The Cour de Cassation ruled again in favor of the excluded shareholder and held that “The judge has not the power and authority to substitute himself to the corporate bodies by ordering the modification of a by-laws clause on the ground that such clause is contrary to applicable public policy provisions”. 

These decisions confirm the need to promptly regularize by-laws exclusion clauses, most of which are often invalid in practice. In the event where the exclusion of a shareholder is a matter falling within the competence of the collegiality of shareholders, it could be envisaged – in order to avoid any deadlock situation – to transfer all or part of this power to a corporate officer or ad-hoc committee, depending on the grounds for exclusion that could be put forth. Yet, the difficulty lies in the necessity to secure the unanimity of the shareholders, even if it is merely a question of regularizing/amending the relevant by-laws clauses, as recalled by the Cour de Cassation.

 


[1] Commercial Chamber of the Cour de Cassation, July 9, 2013, n° 11-27.235.

[2] Commercial Chamber of the Cour de Cassation, July 9, 2013, n° 12-21.238.

[3] Commercial Chamber of the Cour de Cassation, October 23, 2007, n° 06-16.537.

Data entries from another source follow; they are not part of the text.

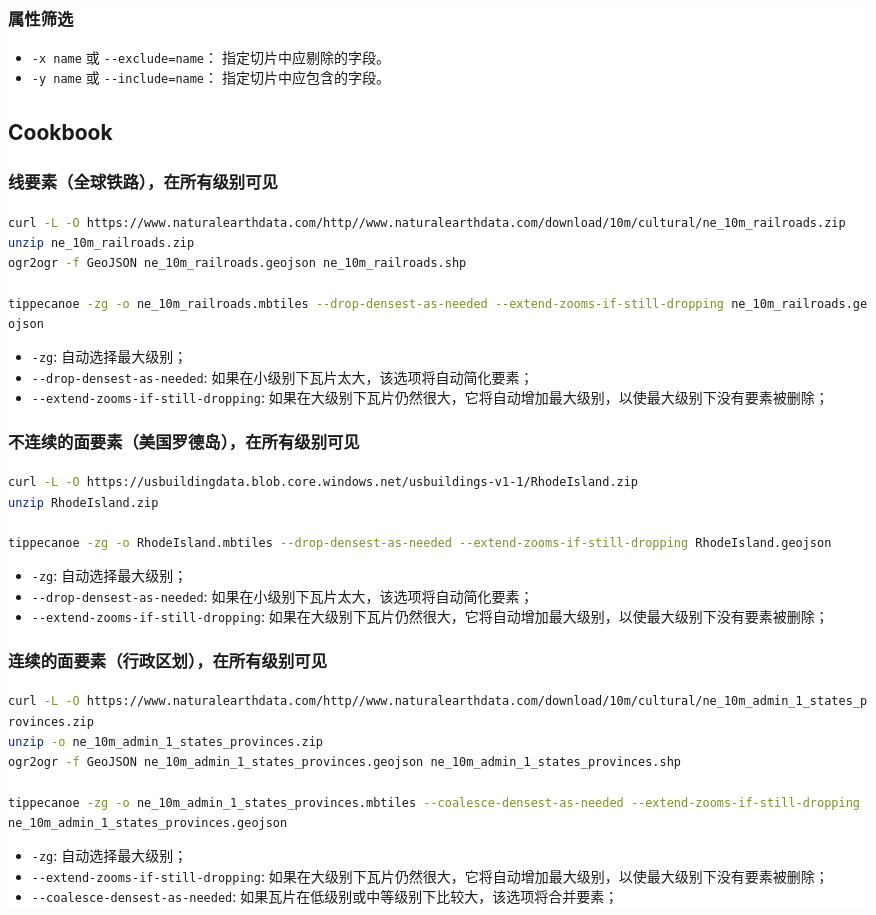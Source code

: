 
### 属性筛选

- `-x name` 或 `--exclude=name`： 指定切片中应剔除的字段。
- `-y name` 或 `--include=name`： 指定切片中应包含的字段。

## Cookbook

### 线要素（全球铁路），在所有级别可见

```bash
curl -L -O https://www.naturalearthdata.com/http//www.naturalearthdata.com/download/10m/cultural/ne_10m_railroads.zip
unzip ne_10m_railroads.zip
ogr2ogr -f GeoJSON ne_10m_railroads.geojson ne_10m_railroads.shp

tippecanoe -zg -o ne_10m_railroads.mbtiles --drop-densest-as-needed --extend-zooms-if-still-dropping ne_10m_railroads.geojson
```

- `-zg`: 自动选择最大级别；
- `--drop-densest-as-needed`: 如果在小级别下瓦片太大，该选项将自动简化要素；
- `--extend-zooms-if-still-dropping`: 如果在大级别下瓦片仍然很大，它将自动增加最大级别，以使最大级别下没有要素被删除；

### 不连续的面要素（美国罗德岛），在所有级别可见

```bash
curl -L -O https://usbuildingdata.blob.core.windows.net/usbuildings-v1-1/RhodeIsland.zip
unzip RhodeIsland.zip

tippecanoe -zg -o RhodeIsland.mbtiles --drop-densest-as-needed --extend-zooms-if-still-dropping RhodeIsland.geojson
```

- `-zg`: 自动选择最大级别；
- `--drop-densest-as-needed`: 如果在小级别下瓦片太大，该选项将自动简化要素；
- `--extend-zooms-if-still-dropping`: 如果在大级别下瓦片仍然很大，它将自动增加最大级别，以使最大级别下没有要素被删除；

### 连续的面要素（行政区划），在所有级别可见

```bash
curl -L -O https://www.naturalearthdata.com/http//www.naturalearthdata.com/download/10m/cultural/ne_10m_admin_1_states_provinces.zip
unzip -o ne_10m_admin_1_states_provinces.zip
ogr2ogr -f GeoJSON ne_10m_admin_1_states_provinces.geojson ne_10m_admin_1_states_provinces.shp

tippecanoe -zg -o ne_10m_admin_1_states_provinces.mbtiles --coalesce-densest-as-needed --extend-zooms-if-still-dropping ne_10m_admin_1_states_provinces.geojson
```

- `-zg`: 自动选择最大级别；
- `--extend-zooms-if-still-dropping`: 如果在大级别下瓦片仍然很大，它将自动增加最大级别，以使最大级别下没有要素被删除；
- `--coalesce-densest-as-needed`: 如果瓦片在低级别或中等级别下比较大，该选项将合并要素；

[4] Article L.227-19 of the French Commercial Code stipulates that “The by-laws clauses referred to in Articles L.227-13, L.227-14, L.227-16 and L.227-17 can only be adopted or amended pursuant to a unanimous decision of the shareholders. It is precisely Article L.227-16 of the French Commercial Code that allows to provide in the SAS by-laws for the exclusion of a shareholder: “In accordance with the conditions which they so determine, the by-laws may specify that a shareholder may be required to assign the shares he holds in the company.